Croton is the second bigger and more diverse genus in the family Euphorbiaceae, with about 1,200 species distributed in 40 sections, occurring in all tropical areas, most of them in Americas. In South America, Brazil is the country in which a larger number of taxa are found, ca. 356. According to recent classification, the genus belongs to the tribe Crotoneae, and despite the wide and morphological diversity, it would be a monophyletic taxon. However, a phylogenetic analysis using markers of ITS region from nuclear ribosomal DNA, and of trnL-F from plastidial DNA, showed that Croton, like traditionally circumscribed, is not a monophyletic taxon. A taxonomic revision of Croton section Lamprocroton (Müll. Arg.) Pax is presented here. It is a Neotropical group with most of its species occurring from Southeast and South Brazil to southern South America (Uruguay and Argentina). Morphologically, the members of Lamprocroton are characterized as monoecious or dioecious shrubs or subshrubs, with a lepidote indumentum at least in part of foliage, entire leaves with no glands. The staminate flowers have 9 to 16 stamens and the pistillate flowers may have equal or unequal sepals, reduced to absent petals, and styles once or twice bifid. Overall, are recognized 26 species in the group, three of them new to the science. Identification key, morphological descriptions, illustrations, phenological period, as well as data on geographic distribution and general comments of each species are presented.
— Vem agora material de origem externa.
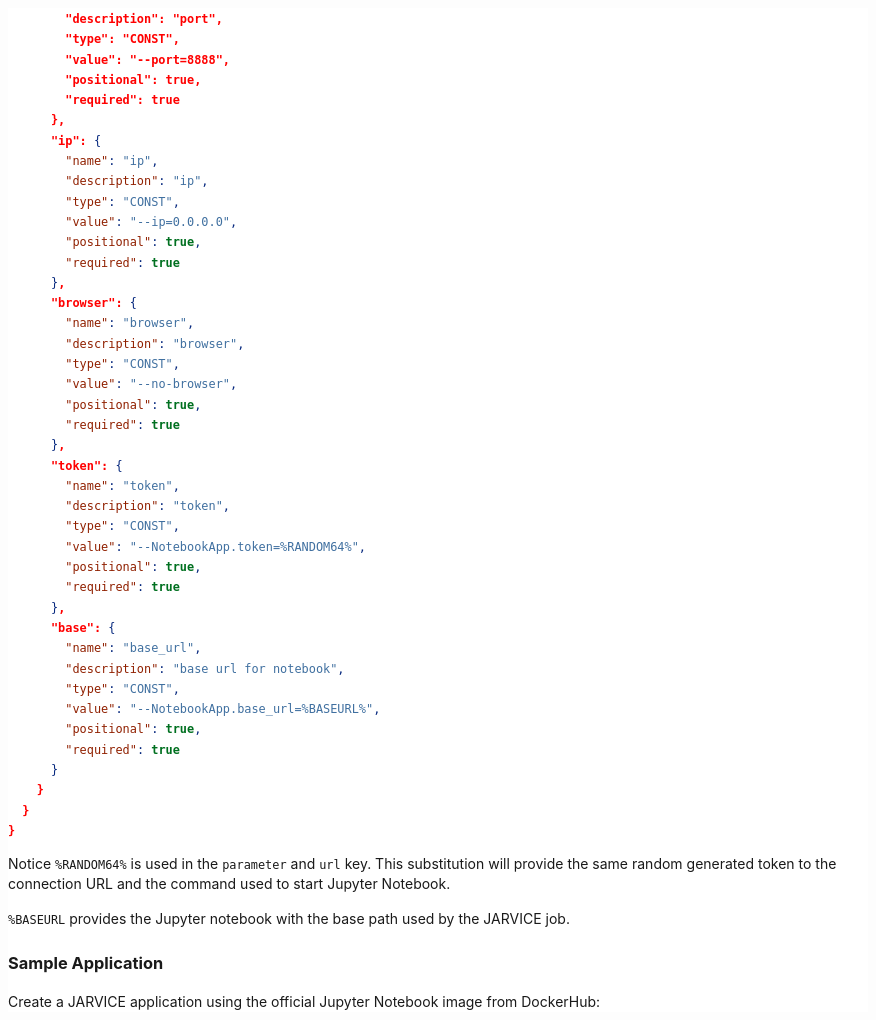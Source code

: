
 ```json
        "description": "port",
        "type": "CONST",
        "value": "--port=8888",
        "positional": true,
        "required": true
      },
      "ip": {
        "name": "ip",
        "description": "ip",
        "type": "CONST",
        "value": "--ip=0.0.0.0",
        "positional": true,
        "required": true
      },
      "browser": {
        "name": "browser",
        "description": "browser",
        "type": "CONST",
        "value": "--no-browser",
        "positional": true,
        "required": true
      },
      "token": {
        "name": "token",
        "description": "token",
        "type": "CONST",
        "value": "--NotebookApp.token=%RANDOM64%",
        "positional": true,
        "required": true
      },
      "base": {
        "name": "base_url",
        "description": "base url for notebook",
        "type": "CONST",
        "value": "--NotebookApp.base_url=%BASEURL%",
        "positional": true,
        "required": true
      }
    }
  }
}
```

Notice `%RANDOM64%` is used in the `parameter` and `url` key. This substitution will provide the same random generated token to the connection URL and the command used to start Jupyter Notebook.

`%BASEURL` provides the Jupyter notebook with the base path used by the JARVICE job.

### Sample Application

Create a JARVICE application using the official Jupyter Notebook image from DockerHub:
Four taxa were excluded from C. sect. Lamprocroton because they do not show the morphological features that are diagnostics of the section. Four species that are poorly known were not included in the taxonomic treatment.

O gênero Croton L. é o segundo maior e mais diverso da família Euphorbiaceae, possuindo cerca de 1.200 espécies, agrupadas em 40 seções, com distribuição pantropical, das quais a maioria ocorre nas Américas. Na América o Sul, o Brasil é o país que congrega o maior número de espécies, aproximadamente 356. De acordo com a mais recente classificação, o gênero pertence à tribo Crotoneae e, apesar do grande número de espécies e da grande diversidade morfológica, seria um táxon monofilético. Entretanto, uma análise filogenética recente, que utilizou dados moleculares das regiões ITS, do DNA nuclear ribossômico, e do fragmento trnL-F, do DNA plastidial, demonstrou que Croton, como tradicionalmente circunscrito, não é um táxon monofilético. Neste trabalho, é apresentada uma revisão taxonômica de Croton sect. Lamprocroton (Müll. Arg.) Pax. Trata-se de um grupo neotropical com a maioria das espécies ocorrendo nas regiões Sudeste e Sul do Brasil e sul da América do Sul. Seus representantes caracterizam-se por ser plantas arbustivas ou subarbustivas, monóicas ou dióicas, com indumento lepidoto presente em pelo menos parte da folhagem e folhas inteiras e sem glândulas. As flores estaminadas possuem androceu composto por 9 a 16 estames e as flores pistiladas apresentam sépalas iguais ou desiguais no tamanho, pétalas reduzidas ou ausentes e estiletes uma ou duas vezes bífidos. Neste trabalho são reconhecidas 26 espécies na seção sendo três novas para a ciência. Chave de identificação, descrições morfológicas, ilustrações, período fenológico, distribuição geográfica e comentários gerais de cada uma das espécies são apresentados. Quatro táxons foram excluídos de C. sect. Lamprocroton por não possuírem os caracteres morfológicos diagnósticos da seção. Quatro espécies não foram incluídas no tratamento taxonômico por falta de informação sobre as mesmas.